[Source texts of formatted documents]
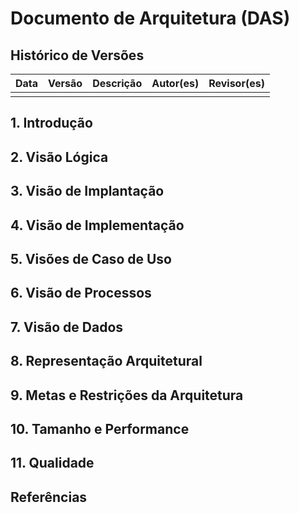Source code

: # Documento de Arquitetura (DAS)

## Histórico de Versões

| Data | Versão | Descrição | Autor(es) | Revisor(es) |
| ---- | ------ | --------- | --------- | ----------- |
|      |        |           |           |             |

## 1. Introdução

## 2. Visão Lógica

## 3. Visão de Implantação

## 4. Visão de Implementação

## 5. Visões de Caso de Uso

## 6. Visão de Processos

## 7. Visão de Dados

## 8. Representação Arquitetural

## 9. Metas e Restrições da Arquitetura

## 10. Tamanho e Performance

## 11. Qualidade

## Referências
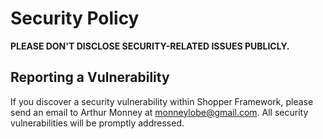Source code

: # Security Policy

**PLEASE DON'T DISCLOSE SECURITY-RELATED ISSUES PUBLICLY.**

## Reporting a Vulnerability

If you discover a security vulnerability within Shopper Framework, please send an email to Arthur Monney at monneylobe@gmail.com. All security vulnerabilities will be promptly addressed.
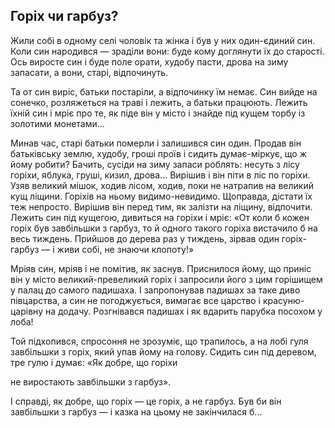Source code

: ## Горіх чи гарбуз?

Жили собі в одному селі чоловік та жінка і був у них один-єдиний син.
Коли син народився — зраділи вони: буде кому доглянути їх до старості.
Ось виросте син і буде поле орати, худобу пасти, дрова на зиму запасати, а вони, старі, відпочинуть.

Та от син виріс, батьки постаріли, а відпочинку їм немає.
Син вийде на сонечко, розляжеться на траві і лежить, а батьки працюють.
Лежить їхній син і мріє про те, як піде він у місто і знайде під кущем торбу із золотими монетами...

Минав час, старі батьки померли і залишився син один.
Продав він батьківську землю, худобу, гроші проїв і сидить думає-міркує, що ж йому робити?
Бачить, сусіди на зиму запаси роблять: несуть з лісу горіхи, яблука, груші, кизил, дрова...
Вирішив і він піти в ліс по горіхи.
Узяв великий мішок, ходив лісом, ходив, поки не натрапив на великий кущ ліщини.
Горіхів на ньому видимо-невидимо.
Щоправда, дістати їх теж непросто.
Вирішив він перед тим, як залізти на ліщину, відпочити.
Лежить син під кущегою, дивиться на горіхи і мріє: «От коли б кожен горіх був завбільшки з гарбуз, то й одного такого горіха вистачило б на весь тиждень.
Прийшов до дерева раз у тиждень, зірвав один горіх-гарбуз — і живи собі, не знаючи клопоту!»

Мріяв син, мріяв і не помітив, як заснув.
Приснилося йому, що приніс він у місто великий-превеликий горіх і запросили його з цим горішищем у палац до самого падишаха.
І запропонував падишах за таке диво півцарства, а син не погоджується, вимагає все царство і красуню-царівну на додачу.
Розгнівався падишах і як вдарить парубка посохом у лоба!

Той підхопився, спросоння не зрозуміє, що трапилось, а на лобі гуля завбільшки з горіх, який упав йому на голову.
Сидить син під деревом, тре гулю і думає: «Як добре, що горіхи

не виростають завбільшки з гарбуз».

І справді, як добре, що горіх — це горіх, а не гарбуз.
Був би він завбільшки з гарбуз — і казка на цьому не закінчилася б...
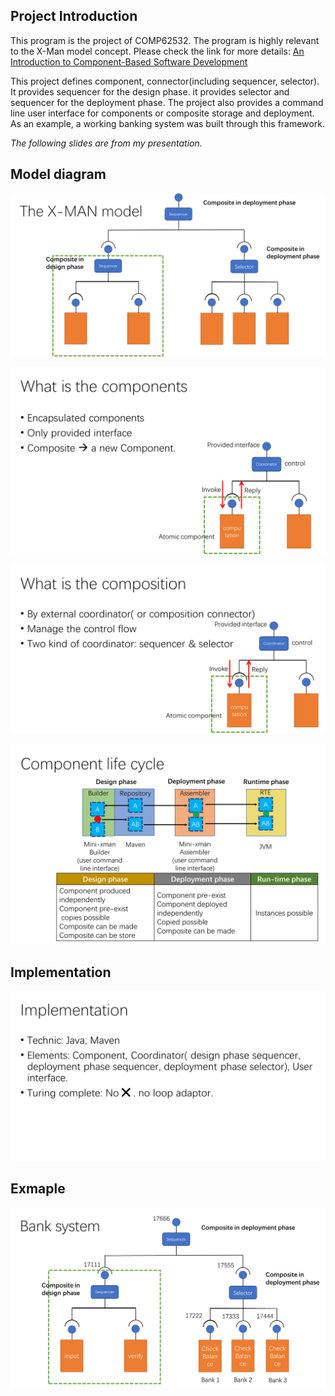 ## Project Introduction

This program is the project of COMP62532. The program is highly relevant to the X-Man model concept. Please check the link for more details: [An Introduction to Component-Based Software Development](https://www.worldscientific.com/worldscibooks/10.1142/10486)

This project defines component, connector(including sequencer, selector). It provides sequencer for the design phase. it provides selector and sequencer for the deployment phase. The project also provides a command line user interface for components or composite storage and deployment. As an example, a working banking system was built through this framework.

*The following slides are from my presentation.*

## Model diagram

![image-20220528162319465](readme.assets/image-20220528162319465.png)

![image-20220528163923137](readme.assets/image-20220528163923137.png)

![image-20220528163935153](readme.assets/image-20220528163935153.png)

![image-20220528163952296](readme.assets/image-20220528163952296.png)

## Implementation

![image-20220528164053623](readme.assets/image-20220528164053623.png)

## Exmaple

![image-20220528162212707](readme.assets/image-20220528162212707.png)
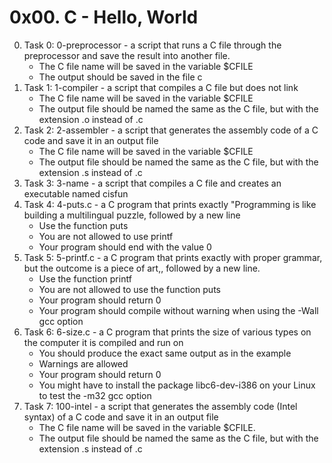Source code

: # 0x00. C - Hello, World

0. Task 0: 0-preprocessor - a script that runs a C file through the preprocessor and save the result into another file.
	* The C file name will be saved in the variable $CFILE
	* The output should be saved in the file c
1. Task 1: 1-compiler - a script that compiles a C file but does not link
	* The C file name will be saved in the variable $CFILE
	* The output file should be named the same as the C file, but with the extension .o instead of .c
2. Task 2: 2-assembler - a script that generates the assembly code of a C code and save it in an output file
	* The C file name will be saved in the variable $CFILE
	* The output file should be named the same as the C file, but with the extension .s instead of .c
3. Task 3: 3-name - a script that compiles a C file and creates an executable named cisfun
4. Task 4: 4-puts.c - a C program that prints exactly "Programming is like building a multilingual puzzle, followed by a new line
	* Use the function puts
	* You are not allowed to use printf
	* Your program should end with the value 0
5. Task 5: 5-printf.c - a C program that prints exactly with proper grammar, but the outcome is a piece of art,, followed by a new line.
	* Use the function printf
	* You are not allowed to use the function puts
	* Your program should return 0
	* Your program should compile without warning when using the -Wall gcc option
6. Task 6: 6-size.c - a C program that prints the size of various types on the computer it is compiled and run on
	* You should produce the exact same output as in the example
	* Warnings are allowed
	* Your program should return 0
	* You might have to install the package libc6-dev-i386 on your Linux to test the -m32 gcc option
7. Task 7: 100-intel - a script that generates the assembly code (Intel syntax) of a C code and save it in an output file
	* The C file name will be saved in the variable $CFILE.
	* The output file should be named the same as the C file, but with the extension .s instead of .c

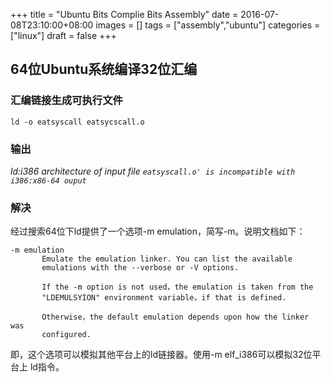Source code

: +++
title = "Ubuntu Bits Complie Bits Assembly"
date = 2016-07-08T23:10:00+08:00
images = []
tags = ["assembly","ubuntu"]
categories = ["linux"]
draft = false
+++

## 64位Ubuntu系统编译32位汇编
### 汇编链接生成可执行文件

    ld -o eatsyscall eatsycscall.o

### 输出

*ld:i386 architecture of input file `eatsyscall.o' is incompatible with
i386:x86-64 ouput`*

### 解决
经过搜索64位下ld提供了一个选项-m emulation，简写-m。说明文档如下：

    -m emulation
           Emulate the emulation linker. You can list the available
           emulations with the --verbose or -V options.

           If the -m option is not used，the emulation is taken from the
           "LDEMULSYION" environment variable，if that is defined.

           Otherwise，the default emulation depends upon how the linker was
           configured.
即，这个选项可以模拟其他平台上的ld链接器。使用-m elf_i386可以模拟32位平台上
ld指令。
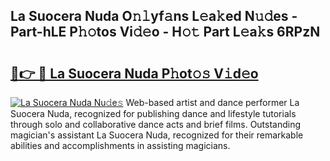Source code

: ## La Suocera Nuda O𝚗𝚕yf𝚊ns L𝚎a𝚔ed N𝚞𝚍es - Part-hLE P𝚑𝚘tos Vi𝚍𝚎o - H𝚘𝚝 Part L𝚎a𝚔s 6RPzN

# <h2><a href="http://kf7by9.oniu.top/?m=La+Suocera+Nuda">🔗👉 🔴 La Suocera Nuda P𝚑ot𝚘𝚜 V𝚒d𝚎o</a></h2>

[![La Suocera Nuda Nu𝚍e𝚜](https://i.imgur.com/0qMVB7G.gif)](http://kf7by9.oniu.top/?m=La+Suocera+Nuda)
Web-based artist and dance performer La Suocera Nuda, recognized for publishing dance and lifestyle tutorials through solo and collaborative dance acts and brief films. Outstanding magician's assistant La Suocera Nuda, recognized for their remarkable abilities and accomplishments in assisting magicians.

Goal of the exercise
Your answer should consist of the lines above that hold the word "from", copied exactly.

Exercise result
*The following slides are from my presentation.*
           If the -m option is not used，the emulation is taken from the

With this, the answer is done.